A suicide vehicle bombing Wednesday ripped a Mali military camp shared by government forces and other armed groups cooperating on a peace deal, killing dozens of people, the United Nations’ mission in the West African nation said.

France, the former colonial power in the area, believes more than 50 people were killed in the morning attack on the camp in the city of Gao, said Francois Delattre, France’s ambassador to the United Nations.

No claim of responsibility was immediately made. The camp hosts the Malian military and two armed groups — one involving former rebels, the other comprising pro-government militia — that signed a peace deal with the government after a 2012 uprising in the north.

The forces are expected to take part in mixed patrols as part of the deal.

“I believe this attack is clearly an unacceptable attempt against the ongoing efforts in Mali to stabilize the country and a direct effort to undermine the peace agreement,” Delattre said.

Mali has struggled with instability and Islamist extremists for years.

An uprising by rebels from the Tuareg ethnic minority began in the country’s sparsely populated north in January 2012, followed by a military coup two months later. During the chaos that followed, Islamist extremists who had helped the Tuareg against Malian forces took over a large portion of northern Mali for themselves.

At Mali’s request, France sent thousands of troops after the coup to help push out the militants.

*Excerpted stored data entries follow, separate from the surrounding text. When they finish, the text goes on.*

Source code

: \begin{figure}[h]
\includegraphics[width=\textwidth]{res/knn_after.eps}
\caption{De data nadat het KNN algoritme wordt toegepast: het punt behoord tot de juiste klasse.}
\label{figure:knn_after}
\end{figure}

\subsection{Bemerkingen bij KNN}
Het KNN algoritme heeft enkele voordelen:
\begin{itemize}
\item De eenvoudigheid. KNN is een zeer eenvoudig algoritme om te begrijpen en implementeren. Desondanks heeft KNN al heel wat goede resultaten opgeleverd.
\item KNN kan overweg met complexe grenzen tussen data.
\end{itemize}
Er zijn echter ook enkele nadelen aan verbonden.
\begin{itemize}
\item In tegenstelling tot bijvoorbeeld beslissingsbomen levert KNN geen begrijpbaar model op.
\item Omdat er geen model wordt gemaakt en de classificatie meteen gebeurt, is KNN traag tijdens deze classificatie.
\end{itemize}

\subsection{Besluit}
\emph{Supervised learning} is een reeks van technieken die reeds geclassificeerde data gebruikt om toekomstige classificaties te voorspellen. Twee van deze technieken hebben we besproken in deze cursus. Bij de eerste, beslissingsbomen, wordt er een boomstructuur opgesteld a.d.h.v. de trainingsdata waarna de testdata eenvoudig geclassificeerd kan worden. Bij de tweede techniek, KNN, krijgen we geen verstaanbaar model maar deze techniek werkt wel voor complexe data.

The United Nations also established a peacekeeping mission to secure the government enough to continue a peace process.

French troops helped push the militants out of urban areas, but the militants persisted in the nation’s desert regions.

An Algerian-brokered peace deal, which allowed for greater autonomy in the country’s north, was signed in June 2015 by the so-called Coordination of Movements of Azawad, representing the Tuareg-led rebels.